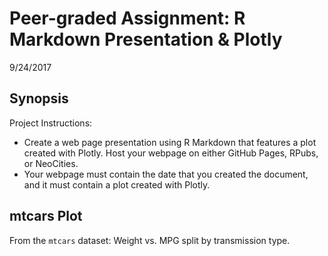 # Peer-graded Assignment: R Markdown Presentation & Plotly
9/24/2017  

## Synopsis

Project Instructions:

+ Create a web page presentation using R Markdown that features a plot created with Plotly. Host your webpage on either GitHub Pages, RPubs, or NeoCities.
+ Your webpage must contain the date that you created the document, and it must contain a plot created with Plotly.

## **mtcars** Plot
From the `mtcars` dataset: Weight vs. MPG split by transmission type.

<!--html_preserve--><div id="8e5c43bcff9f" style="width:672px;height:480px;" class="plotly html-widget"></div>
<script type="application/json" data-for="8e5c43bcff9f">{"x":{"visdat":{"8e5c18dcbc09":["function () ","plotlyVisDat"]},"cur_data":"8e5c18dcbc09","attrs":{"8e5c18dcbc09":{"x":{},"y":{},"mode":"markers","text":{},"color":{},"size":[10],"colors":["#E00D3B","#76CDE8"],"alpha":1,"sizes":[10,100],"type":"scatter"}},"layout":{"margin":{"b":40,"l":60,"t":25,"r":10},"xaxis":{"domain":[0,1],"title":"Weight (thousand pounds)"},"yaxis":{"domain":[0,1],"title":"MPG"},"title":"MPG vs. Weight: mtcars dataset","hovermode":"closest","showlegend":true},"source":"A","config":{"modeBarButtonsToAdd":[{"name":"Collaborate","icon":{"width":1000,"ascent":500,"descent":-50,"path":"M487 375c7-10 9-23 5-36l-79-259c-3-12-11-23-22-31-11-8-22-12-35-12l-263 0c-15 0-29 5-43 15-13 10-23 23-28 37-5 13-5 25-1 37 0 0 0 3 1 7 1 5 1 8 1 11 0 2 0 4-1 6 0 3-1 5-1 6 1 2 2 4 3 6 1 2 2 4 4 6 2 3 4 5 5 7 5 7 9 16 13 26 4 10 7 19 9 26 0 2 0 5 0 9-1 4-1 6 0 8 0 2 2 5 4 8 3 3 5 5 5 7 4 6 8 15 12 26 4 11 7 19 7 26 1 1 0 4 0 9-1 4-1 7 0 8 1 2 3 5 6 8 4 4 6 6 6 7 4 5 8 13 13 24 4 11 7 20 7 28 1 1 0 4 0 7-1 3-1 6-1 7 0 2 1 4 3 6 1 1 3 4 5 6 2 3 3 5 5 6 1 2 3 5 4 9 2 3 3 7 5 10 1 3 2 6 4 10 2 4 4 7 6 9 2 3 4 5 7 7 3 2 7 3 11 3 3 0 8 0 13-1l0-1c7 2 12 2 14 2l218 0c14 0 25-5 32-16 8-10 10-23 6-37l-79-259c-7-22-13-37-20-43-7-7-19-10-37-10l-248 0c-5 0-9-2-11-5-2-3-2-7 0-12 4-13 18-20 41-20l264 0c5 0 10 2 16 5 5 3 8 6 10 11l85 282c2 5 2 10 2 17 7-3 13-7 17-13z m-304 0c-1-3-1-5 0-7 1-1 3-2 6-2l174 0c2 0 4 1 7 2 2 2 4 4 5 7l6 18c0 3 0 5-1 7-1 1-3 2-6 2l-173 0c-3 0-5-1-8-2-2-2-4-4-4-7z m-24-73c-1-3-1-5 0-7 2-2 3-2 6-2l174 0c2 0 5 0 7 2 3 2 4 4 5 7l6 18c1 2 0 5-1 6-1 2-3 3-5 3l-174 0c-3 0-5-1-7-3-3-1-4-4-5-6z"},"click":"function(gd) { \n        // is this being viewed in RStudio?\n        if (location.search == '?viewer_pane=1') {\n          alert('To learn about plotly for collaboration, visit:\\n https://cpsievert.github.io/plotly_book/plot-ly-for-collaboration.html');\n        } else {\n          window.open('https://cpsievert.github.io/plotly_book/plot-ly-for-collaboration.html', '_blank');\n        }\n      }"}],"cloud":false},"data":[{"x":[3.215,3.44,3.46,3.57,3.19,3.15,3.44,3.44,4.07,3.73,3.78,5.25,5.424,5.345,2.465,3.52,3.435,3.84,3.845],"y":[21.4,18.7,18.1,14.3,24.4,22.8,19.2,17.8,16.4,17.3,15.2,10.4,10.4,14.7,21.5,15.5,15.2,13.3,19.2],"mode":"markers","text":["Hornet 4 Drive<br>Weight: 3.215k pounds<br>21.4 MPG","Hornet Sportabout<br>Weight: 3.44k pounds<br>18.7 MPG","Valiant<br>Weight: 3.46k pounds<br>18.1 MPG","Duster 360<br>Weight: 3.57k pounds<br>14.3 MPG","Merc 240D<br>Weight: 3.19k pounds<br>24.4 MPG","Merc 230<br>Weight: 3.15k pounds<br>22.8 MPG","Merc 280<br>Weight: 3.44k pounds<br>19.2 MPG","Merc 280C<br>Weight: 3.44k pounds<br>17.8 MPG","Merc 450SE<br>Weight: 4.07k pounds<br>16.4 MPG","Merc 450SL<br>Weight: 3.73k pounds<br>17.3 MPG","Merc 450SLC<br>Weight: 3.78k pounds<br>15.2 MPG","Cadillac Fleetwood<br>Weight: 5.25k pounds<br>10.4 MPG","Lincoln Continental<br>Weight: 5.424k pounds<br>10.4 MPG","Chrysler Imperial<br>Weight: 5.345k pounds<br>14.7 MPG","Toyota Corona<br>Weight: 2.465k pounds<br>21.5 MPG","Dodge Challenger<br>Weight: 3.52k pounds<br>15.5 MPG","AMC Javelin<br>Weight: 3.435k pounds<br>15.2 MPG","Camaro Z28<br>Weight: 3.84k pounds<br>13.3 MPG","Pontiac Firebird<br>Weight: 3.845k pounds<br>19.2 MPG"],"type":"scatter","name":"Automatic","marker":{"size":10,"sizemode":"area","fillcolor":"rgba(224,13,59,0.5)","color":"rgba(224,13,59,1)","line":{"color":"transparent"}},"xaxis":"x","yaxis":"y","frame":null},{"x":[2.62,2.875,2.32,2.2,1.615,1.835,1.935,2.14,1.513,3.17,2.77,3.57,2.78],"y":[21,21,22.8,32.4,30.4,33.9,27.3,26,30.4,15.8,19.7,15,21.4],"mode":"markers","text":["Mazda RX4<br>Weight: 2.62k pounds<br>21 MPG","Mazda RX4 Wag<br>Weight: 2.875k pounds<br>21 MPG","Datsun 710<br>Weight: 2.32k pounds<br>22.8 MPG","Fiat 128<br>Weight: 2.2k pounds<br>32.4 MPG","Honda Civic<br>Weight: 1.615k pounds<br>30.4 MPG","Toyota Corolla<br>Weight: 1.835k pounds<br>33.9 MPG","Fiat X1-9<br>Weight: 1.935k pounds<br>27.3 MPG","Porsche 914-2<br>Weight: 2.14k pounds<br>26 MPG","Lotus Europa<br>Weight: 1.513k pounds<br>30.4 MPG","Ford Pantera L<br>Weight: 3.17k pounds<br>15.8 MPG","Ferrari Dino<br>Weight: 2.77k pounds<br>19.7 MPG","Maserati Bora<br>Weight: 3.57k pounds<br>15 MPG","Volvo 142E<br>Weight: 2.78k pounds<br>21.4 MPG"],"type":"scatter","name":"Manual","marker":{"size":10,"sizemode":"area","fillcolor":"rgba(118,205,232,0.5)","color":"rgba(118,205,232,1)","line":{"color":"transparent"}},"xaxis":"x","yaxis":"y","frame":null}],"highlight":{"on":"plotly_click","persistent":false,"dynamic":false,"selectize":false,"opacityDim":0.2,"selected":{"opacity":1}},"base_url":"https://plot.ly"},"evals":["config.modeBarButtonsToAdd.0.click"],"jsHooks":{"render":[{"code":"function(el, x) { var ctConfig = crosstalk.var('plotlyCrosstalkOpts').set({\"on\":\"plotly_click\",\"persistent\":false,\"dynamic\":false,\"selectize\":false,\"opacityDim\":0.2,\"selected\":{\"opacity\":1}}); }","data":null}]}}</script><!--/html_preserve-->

____________

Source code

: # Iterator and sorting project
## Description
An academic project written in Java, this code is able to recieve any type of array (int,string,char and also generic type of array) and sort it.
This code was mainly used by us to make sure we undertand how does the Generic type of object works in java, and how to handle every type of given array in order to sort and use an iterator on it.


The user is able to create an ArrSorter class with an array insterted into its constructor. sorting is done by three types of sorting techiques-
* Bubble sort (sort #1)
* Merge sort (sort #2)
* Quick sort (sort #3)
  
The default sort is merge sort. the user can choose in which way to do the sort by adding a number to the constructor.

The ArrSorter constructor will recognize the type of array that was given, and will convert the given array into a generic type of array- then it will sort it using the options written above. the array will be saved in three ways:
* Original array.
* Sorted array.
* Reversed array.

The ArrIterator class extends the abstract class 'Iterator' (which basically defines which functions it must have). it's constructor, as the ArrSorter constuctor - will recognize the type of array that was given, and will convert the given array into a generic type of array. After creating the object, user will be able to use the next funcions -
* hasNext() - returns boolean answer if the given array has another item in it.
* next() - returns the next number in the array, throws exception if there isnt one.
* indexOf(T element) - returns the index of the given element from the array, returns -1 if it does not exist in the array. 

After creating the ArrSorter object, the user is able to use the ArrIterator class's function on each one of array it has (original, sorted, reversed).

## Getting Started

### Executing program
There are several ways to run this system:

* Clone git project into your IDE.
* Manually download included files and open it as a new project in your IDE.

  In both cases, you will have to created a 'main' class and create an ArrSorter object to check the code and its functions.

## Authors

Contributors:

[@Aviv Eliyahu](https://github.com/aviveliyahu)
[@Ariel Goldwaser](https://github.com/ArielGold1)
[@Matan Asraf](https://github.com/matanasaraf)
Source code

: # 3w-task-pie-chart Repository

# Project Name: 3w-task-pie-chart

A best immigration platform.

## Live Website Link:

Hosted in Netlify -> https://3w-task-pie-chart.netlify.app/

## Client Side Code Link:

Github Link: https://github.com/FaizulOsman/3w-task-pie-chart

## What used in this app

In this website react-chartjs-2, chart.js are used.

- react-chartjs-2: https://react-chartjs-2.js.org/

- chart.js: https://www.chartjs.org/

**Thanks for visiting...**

____________

◆ ACTIVITY ◆
Check each line of the material for "three". Copy the ones that have it.

◆ ANSWER TO THE EXERCISE ◆
The user is able to create an ArrSorter class with an array insterted into its constructor. sorting is done by three types of sorting techiques-
The ArrSorter constructor will recognize the type of array that was given, and will convert the given array into a generic type of array- then it will sort it using the options written above. the array will be saved in three ways:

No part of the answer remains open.